» Exercise brief:
With the pictures left out, every record must be reproduced exactly.

Extracted data entries

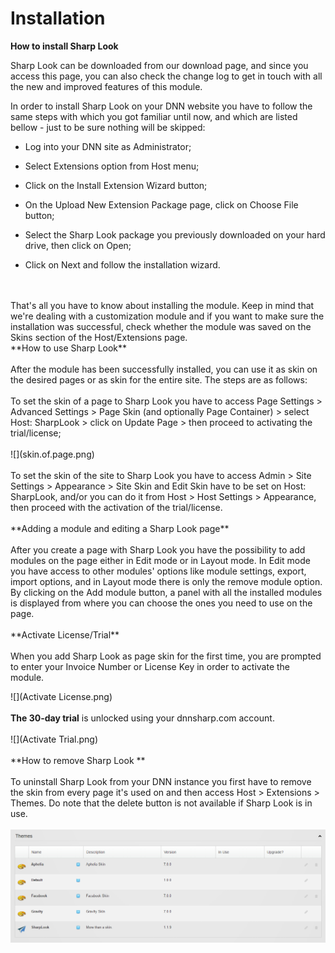 # Installation

**How to install Sharp Look**

Sharp Look can be downloaded from our download page, and since you access this page, you can also check the change log to get in touch with all the new and improved features of this module.

In order to install Sharp Look on your DNN website you have to follow the same steps with which you got familiar until now, and which are listed bellow - just to be sure nothing will be skipped:

* Log into your DNN site as Administrator;

* Select Extensions option from Host menu;

* Click on the Install Extension Wizard button;

* On the Upload New Extension Package page, click on Choose File button;

* Select the Sharp Look package you previously downloaded on your hard drive, then click on Open;

* Click on Next and follow the installation wizard.
<br />
<br />
That's all you have to know about installing the module. Keep in mind that we're dealing with a customization module and if you want to make sure the installation was successful, check whether the module was saved on the Skins section of the Host/Extensions page.  
<br />
**How to use Sharp Look**
<br />
<br />
After the module has been successfully installed, you can use it as skin on the desired pages or as skin for the entire site. The steps are as follows: 
<br />
<br />
To set the skin of a page to Sharp Look you have to access Page Settings > Advanced Settings > Page Skin (and optionally Page Container) > select Host: SharpLook > click on Update Page > then proceed to activating the trial/license;
<br />
<br />
![](skin.of.page.png)
<br />
<br />
To set the skin of the site to Sharp Look you have to access Admin > Site Settings > Appearance > Site Skin and Edit Skin have to be set on Host: SharpLook, and/or you can do it from Host > Host Settings > Appearance, then proceed with the activation of the trial/license.
<br />
<br />
**Adding a module and editing a Sharp Look page**
<br />
<br />
After you create a page with Sharp Look you have the possibility to add modules on the page either in Edit mode or in Layout mode. In Edit mode you have access to other modules' options like module settings, export, import options, and in Layout mode there is only the remove module option. By clicking on the Add module button, a panel with all the installed modules is displayed from where you can choose the ones you need to use on the page. 
<br />
<br />
**Activate License/Trial**
<br />
<br />
When you add Sharp Look as page skin for the first time, you are prompted to enter your Invoice Number or License Key in order to activate the module. 

![](Activate License.png)
<br />
<br />
**The 30-day trial** is unlocked using your dnnsharp.com account.
<br />
<br />
![](Activate Trial.png)
<br />
<br />
**How to remove Sharp Look **
<br />
<br />
To uninstall Sharp Look from your DNN instance you first have to remove the skin from every page it's used on and then access Host > Extensions > Themes. Do note that the delete button is not available if Sharp Look is in use.
<br />
<br />
![](Themes.png)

» Answer:
 # Installation

**How to install Sharp Look**

Sharp Look can be downloaded from our download page, and since you access this page, you can also check the change log to get in touch with all the new and improved features of this module.

In order to install Sharp Look on your DNN website you have to follow the same steps with which you got familiar until now, and which are listed bellow - just to be sure nothing will be skipped:

* Log into your DNN site as Administrator;

* Select Extensions option from Host menu;

* Click on the Install Extension Wizard button;

* On the Upload New Extension Package page, click on Choose File button;

* Select the Sharp Look package you previously downloaded on your hard drive, then click on Open;

* Click on Next and follow the installation wizard.
<br />
<br />
That's all you have to know about installing the module. Keep in mind that we're dealing with a customization module and if you want to make sure the installation was successful, check whether the module was saved on the Skins section of the Host/Extensions page.  
<br />
**How to use Sharp Look**
<br />
<br />
After the module has been successfully installed, you can use it as skin on the desired pages or as skin for the entire site. The steps are as follows: 
<br />
<br />
To set the skin of a page to Sharp Look you have to access Page Settings > Advanced Settings > Page Skin (and optionally Page Container) > select Host: SharpLook > click on Update Page > then proceed to activating the trial/license;
<br />
<br />
![](skin.of.page.png)
<br />
<br />
To set the skin of the site to Sharp Look you have to access Admin > Site Settings > Appearance > Site Skin and Edit Skin have to be set on Host: SharpLook, and/or you can do it from Host > Host Settings > Appearance, then proceed with the activation of the trial/license.
<br />
<br />
**Adding a module and editing a Sharp Look page**
<br />
<br />
After you create a page with Sharp Look you have the possibility to add modules on the page either in Edit mode or in Layout mode. In Edit mode you have access to other modules' options like module settings, export, import options, and in Layout mode there is only the remove module option. By clicking on the Add module button, a panel with all the installed modules is displayed from where you can choose the ones you need to use on the page. 
<br />
<br />
**Activate License/Trial**
<br />
<br />
When you add Sharp Look as page skin for the first time, you are prompted to enter your Invoice Number or License Key in order to activate the module. 

![](Activate License.png)
<br />
<br />
**The 30-day trial** is unlocked using your dnnsharp.com account.
<br />
<br />
![](Activate Trial.png)
<br />
<br />
**How to remove Sharp Look **
<br />
<br />
To uninstall Sharp Look from your DNN instance you first have to remove the skin from every page it's used on and then access Host > Extensions > Themes. Do note that the delete button is not available if Sharp Look is in use.
<br />
<br />
![](Themes.png)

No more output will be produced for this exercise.